EXERCISE DETAILS ▸
From the entries that follow, gather each line holding the word "also".

#### ENTRIES SUPPLIED

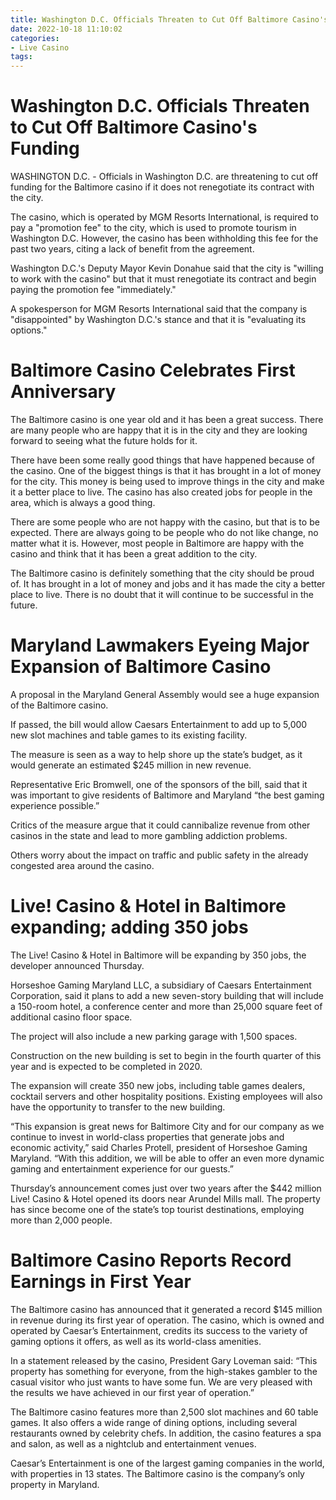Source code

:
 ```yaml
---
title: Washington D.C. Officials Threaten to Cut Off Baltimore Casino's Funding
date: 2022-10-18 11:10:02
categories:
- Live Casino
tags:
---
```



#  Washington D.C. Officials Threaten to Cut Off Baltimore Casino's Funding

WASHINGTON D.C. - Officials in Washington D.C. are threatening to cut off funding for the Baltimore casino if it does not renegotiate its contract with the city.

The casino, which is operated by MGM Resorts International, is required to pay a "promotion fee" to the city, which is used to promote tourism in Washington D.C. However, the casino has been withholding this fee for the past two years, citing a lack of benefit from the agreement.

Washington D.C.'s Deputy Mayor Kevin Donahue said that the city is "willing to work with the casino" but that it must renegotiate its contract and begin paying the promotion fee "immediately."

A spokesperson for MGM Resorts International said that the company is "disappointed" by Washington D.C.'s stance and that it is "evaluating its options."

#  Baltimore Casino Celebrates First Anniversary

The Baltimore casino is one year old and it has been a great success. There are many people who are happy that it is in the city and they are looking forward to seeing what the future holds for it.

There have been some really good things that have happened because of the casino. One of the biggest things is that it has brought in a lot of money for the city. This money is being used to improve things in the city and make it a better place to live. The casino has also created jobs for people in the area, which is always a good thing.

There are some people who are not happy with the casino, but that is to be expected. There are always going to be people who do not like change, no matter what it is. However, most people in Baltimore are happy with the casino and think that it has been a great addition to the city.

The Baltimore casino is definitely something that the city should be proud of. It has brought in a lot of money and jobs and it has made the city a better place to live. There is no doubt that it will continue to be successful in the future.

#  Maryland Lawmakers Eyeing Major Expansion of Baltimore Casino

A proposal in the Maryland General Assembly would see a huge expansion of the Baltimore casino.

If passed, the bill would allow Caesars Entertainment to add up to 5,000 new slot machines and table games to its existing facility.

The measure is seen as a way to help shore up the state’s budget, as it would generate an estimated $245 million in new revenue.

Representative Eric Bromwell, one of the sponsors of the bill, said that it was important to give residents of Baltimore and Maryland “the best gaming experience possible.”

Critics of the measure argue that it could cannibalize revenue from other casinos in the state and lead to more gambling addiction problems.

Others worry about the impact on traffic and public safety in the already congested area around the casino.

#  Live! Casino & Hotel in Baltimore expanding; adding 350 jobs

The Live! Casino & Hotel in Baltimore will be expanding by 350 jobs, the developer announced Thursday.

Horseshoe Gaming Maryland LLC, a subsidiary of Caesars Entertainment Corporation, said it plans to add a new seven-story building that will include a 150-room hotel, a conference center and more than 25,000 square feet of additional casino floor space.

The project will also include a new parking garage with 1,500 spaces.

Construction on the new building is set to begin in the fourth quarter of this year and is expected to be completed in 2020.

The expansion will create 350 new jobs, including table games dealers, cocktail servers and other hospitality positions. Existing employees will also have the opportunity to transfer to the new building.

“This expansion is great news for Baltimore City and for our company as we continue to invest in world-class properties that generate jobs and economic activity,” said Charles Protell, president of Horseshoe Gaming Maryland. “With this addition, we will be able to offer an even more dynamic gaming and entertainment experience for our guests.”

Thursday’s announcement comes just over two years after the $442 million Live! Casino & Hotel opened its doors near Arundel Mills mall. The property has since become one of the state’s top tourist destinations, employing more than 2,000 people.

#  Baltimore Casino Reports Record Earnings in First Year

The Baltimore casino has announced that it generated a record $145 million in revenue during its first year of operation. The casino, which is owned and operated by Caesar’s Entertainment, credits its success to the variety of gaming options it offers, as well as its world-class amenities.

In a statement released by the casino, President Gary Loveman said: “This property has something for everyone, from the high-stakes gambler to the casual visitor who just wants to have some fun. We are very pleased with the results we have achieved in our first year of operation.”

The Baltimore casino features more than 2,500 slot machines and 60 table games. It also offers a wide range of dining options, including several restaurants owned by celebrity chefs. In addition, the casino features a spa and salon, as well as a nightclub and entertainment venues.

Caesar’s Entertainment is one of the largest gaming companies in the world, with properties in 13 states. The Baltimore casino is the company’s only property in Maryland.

########
#### ENTRIES SUPPLIED

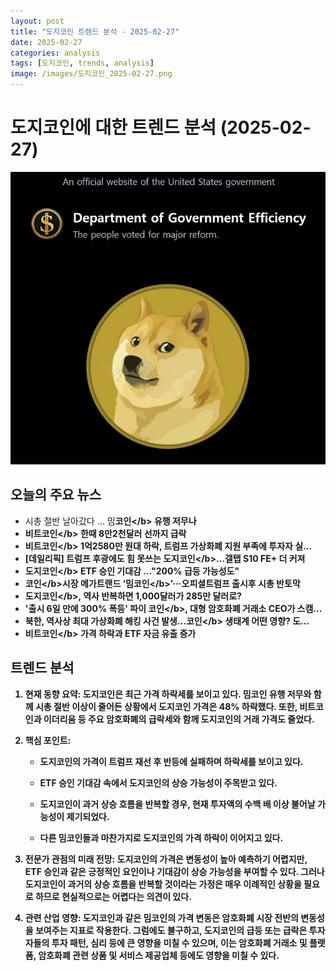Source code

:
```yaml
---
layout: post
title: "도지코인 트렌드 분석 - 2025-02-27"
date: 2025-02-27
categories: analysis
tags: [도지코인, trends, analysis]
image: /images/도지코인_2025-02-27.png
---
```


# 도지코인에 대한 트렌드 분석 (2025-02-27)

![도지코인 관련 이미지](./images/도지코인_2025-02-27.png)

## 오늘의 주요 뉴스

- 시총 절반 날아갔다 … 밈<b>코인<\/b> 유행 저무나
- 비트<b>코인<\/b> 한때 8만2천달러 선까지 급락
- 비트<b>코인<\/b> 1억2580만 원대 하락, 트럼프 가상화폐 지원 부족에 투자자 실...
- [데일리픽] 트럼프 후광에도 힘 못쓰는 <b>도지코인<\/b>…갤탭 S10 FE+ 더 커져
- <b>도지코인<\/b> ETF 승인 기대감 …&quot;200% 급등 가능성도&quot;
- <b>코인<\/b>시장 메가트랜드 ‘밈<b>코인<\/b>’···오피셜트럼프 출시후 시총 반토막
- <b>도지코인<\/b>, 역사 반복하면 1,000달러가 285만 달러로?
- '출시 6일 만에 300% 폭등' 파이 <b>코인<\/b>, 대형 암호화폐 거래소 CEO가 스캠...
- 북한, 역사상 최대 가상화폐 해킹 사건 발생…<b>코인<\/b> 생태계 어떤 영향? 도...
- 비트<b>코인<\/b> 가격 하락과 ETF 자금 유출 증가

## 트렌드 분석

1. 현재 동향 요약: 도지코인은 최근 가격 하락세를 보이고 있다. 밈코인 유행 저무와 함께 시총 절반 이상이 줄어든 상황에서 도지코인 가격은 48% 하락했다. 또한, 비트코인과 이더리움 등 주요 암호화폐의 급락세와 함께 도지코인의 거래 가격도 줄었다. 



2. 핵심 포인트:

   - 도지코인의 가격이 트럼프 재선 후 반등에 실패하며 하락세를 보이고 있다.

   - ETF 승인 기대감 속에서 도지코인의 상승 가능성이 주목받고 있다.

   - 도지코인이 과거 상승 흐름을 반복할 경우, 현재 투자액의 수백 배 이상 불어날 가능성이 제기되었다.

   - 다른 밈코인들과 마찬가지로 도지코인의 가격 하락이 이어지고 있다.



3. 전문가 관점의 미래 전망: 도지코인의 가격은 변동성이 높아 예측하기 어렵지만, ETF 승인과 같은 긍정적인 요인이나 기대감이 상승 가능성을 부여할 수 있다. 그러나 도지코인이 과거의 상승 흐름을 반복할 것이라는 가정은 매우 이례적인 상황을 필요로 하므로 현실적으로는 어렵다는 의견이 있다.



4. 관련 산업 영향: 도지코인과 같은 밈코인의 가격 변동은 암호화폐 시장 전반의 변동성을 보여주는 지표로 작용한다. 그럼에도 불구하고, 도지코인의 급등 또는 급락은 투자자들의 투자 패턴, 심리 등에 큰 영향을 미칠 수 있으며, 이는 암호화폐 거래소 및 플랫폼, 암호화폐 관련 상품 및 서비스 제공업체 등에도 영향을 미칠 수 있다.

########

SOLUTION FOR THIS PROBLEM ▸
There have been some really good things that have happened because of the casino. One of the biggest things is that it has brought in a lot of money for the city. This money is being used to improve things in the city and make it a better place to live. The casino has also created jobs for people in the area, which is always a good thing.
The project will also include a new parking garage with 1,500 spaces.
The expansion will create 350 new jobs, including table games dealers, cocktail servers and other hospitality positions. Existing employees will also have the opportunity to transfer to the new building.
The Baltimore casino features more than 2,500 slot machines and 60 table games. It also offers a wide range of dining options, including several restaurants owned by celebrity chefs. In addition, the casino features a spa and salon, as well as a nightclub and entertainment venues.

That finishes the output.